Decentering the Self
US Poet Laureate Ada Limón discusses the transformative power of wonder and awe. The post Decentering the Self appeared first on Tricycle: The Buddhist Review.

For US Poet Laureate Ada Limón, the task of the poet is to look—and keep looking. “There’s sometimes a misconception that poetry only deals with self and autobiography,” she told Tricycle. “But if you spend your life devoted to noticing and to looking, your sense of self begins to dissolve, because you’re looking outward, and then you recognize that things are looking back at you.”
Limón’s latest book, Startlement: New and Selected Poems, takes up this theme of witnessing and being witnessed, with a particular attention to how poetry can help foster greater awareness of our interconnectedness with the natural world.
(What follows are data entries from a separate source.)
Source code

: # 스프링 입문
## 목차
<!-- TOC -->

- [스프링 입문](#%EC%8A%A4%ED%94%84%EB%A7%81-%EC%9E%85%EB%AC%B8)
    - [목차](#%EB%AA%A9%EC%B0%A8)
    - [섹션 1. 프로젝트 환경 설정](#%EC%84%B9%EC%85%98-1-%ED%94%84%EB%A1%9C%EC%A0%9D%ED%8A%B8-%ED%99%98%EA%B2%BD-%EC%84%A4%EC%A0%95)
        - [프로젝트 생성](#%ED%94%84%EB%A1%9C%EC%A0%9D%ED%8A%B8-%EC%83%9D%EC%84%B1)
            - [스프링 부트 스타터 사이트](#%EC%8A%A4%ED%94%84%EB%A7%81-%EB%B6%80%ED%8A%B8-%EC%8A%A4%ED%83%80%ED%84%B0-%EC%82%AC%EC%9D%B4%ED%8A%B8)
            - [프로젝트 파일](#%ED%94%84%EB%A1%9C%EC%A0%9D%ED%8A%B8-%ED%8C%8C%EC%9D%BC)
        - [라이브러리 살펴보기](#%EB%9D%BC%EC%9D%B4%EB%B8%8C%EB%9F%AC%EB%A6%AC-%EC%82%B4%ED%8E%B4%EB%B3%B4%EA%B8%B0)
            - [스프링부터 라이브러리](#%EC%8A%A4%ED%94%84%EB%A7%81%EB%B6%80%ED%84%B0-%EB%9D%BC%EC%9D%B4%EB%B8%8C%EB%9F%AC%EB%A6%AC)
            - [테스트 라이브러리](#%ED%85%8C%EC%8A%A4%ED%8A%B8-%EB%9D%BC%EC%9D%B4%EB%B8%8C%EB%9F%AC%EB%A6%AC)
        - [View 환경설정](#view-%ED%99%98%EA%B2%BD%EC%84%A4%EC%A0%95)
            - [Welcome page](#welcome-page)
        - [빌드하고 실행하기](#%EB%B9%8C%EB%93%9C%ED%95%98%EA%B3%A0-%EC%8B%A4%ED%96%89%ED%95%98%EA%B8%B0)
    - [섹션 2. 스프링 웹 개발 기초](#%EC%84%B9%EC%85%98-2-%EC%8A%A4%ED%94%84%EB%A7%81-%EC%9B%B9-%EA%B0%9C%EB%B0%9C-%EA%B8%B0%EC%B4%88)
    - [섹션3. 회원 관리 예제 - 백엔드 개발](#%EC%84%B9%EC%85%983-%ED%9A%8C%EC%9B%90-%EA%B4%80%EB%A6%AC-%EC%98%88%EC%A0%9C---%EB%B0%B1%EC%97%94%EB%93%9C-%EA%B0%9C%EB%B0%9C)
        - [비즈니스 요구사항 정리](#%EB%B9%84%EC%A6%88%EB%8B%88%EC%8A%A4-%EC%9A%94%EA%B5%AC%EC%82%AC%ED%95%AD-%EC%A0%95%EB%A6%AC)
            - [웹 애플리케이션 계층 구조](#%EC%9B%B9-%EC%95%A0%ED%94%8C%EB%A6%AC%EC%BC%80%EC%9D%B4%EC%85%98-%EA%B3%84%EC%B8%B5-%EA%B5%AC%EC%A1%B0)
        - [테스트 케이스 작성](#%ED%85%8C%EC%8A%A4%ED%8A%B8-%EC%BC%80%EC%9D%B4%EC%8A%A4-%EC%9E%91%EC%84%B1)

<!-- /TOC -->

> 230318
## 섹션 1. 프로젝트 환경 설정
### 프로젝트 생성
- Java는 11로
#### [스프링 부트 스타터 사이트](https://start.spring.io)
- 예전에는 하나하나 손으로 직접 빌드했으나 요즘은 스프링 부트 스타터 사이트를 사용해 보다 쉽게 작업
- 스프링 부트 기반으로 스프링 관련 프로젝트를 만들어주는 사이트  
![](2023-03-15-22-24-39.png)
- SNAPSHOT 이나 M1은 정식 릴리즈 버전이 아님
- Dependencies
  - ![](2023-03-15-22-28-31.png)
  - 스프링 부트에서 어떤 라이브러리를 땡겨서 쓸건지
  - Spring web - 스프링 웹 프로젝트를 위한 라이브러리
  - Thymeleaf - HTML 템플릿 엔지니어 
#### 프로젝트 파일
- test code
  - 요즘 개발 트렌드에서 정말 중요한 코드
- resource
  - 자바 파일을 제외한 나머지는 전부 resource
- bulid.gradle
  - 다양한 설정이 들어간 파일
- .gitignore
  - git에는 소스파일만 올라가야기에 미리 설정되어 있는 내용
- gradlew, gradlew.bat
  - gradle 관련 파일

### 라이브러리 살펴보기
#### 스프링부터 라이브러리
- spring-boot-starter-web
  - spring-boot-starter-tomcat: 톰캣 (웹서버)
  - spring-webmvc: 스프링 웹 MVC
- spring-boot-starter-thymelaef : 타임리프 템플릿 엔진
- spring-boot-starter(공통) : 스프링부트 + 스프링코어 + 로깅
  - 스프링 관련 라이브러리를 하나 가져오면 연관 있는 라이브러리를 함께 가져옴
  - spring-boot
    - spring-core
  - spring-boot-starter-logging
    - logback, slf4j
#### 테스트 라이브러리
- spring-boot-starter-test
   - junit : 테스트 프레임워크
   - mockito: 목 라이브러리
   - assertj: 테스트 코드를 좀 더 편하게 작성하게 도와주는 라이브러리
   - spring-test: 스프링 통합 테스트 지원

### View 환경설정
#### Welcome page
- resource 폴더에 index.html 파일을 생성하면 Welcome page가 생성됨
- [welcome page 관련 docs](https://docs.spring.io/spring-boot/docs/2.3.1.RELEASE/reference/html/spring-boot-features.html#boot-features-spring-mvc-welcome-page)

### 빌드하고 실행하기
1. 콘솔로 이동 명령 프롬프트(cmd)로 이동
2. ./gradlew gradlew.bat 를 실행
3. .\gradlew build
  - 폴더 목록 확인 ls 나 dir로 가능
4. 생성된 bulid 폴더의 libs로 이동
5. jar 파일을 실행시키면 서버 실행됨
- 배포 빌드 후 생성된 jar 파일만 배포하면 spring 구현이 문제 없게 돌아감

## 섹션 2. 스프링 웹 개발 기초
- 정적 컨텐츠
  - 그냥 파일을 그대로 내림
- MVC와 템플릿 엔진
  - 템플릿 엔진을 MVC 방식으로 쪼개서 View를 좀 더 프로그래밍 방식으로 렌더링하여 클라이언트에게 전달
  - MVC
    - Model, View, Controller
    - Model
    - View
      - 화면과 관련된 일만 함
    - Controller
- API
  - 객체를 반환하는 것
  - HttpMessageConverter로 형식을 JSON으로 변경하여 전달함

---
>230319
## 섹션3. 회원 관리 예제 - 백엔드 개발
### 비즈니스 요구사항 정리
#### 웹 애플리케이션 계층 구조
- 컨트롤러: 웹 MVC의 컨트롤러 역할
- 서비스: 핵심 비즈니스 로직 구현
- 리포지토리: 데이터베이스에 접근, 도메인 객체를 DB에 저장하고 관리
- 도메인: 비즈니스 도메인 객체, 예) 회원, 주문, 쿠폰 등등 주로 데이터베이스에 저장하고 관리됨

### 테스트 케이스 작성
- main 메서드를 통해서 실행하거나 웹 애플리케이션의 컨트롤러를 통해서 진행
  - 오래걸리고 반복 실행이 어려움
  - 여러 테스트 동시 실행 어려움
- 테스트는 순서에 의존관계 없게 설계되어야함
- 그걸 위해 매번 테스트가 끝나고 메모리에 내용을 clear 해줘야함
Bringing together nearly twenty years of Limón’s work, the collection traces what Limón calls “the original questions, the original curiosities” that keep coming up in her life and her practice.
In a recent episode of Life As It Is, Tricycle’s editor-in-chief, James Shaheen, and meditation teacher Sharon Salzberg sat down with Limón to discuss how poetry can help us decenter ourselves, her daily practice of loving-kindness, and how startlement can be a spiritual practice. Read an excerpt from their conversation below, along with three poems from Limón’s new collection.
James Shaheen (JS): Your new book is called Startlement, and the last time you were on the podcast, you talked about what it means to be creatures of constant awe. It seems like wonder and awe are recurring themes in your work. Do you think about startlement as a spiritual or meditative practice?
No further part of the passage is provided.